Sub-tropical cyclones form about once a year in the South Atlantic. But those are different beasts from fully tropical cyclones, like Iba, which are much rarer in that part of the world.

Scientists once thought that tropical cyclones could not develop in the South Atlantic. As explained by Jonathan Belles of weather.com, there were two reasons for this:

First, wind shear is typically too strong there. Wind shear pushes thunderstorms away from any area of low pressure trying to develop, instead of letting convection cluster near the low.

Secondly, while tropical waves – disturbances not yet well organized – can act as seeds of tropical development as they roll westward from the coast of North Africa into the North Atlantic Ocean, no such tropical waves roll west off Africa south of the equator.

But in 2004, the formation of Hurricane Catarina showed that despite these factors, tropical cyclones could actually form in the South Atlantic. The storm came ashore in Brazil as a Category 1 equivalent on March 27, 2004. “More than 38,000 structures were damaged, and another 1,468 collapsed, with three people killed and 185 others injured,” according to meteorologist Jeff Masters, writing in a post at the Category 6 blog.

Iba

Tropical Storm Iba, as seen by the GOES-16 satellite on Monday, March 25, 2019. (Source: RAMMB/SLIDER)

Luckily, Iba is not expected to strengthen into a hurricane or threaten land.

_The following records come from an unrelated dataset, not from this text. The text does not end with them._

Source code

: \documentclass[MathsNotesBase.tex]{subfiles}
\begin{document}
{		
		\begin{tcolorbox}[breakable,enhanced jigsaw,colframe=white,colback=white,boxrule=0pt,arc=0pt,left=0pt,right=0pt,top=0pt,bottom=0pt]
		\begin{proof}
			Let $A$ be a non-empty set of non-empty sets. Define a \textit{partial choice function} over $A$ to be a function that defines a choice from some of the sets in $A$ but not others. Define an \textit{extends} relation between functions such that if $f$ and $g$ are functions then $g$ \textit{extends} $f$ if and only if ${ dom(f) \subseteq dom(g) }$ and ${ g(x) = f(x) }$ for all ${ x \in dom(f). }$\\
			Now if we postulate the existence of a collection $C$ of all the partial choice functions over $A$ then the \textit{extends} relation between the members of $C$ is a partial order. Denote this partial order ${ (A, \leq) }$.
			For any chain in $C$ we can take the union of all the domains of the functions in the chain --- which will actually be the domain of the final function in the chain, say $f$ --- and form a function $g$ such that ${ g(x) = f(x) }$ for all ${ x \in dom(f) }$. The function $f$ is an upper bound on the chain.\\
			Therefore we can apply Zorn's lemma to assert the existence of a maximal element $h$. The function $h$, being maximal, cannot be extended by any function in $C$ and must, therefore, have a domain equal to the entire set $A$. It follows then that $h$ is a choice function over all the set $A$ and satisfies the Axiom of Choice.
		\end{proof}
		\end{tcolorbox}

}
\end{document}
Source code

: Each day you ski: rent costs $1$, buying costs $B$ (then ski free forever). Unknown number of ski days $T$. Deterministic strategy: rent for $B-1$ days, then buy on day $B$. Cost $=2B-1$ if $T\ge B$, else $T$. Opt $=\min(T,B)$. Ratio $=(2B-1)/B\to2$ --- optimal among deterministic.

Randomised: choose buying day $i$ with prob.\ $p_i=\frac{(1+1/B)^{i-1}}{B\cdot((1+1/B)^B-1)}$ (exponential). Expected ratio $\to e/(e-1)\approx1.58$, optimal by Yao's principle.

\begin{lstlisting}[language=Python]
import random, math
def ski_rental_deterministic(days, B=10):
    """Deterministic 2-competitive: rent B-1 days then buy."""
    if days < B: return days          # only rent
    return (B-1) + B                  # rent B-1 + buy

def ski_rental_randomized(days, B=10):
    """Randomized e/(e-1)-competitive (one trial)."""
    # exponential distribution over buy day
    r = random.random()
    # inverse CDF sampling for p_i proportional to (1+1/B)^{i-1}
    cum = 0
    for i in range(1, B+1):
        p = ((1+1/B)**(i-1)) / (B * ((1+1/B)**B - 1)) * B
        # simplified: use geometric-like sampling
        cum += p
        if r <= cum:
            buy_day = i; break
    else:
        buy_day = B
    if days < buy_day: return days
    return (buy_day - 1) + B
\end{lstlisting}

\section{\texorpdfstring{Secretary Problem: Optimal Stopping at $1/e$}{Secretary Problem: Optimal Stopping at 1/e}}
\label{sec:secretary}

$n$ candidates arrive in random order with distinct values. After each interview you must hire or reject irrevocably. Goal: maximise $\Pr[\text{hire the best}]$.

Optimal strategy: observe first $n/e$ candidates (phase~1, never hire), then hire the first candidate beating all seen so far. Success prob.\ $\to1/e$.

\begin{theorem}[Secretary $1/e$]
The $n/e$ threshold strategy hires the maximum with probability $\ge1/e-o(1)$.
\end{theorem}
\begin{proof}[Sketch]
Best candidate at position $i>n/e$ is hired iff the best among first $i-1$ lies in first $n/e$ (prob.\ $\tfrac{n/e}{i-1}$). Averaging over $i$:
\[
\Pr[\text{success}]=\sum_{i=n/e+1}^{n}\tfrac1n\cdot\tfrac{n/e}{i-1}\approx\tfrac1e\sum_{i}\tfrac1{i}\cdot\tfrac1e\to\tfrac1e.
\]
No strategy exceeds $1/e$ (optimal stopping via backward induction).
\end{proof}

In this view above of the storm, acquired today by GOES-16, wind shear has pushed some of the higher-level cloudiness away, revealing the low-level circulation center of the storm. Look for the whirlpool-like feature in the middle of the image. (And make sure to click on the image to enlarge it.)

Here’s an animation showing the swirling center of the storm, alongside an infrared view of the action:

Meanwhile, Down Undah…

Iba

Cyclones Veronica (left) and Trevor (right) are seen in this image from the Suomi NPP satellite along Australia’s north coast Saturday, March 23, 2019. (Source: NASA Worldview)

Australia has been smacked by twin tropical cyclones: Veronica and Trevor.

Trevor actually came ashore twice as a Category 3 storm with 115 mph winds. The first landfall was on Tuesday in Queensland. It then crossed the Cape York Peninsula and swept out into the Gulf of Carpentaria. The storm’s second Category 3 landfall came on Friday in the Northern Territory. You can see it in the image above acquired by the Suomi-NPP satellite. Trevor is the one to the right.

Meanwhile, Tropical Cyclone Veronica, to the left in the image, battered the northern Australian coast Saturday and Sunday (March 23 and 24) as it slowly moved just offshore for 12 hours. At one point it reached Category 4 strength with 130 mile per hour winds. It subsequently weakened and came ashore as a Category 2 storm.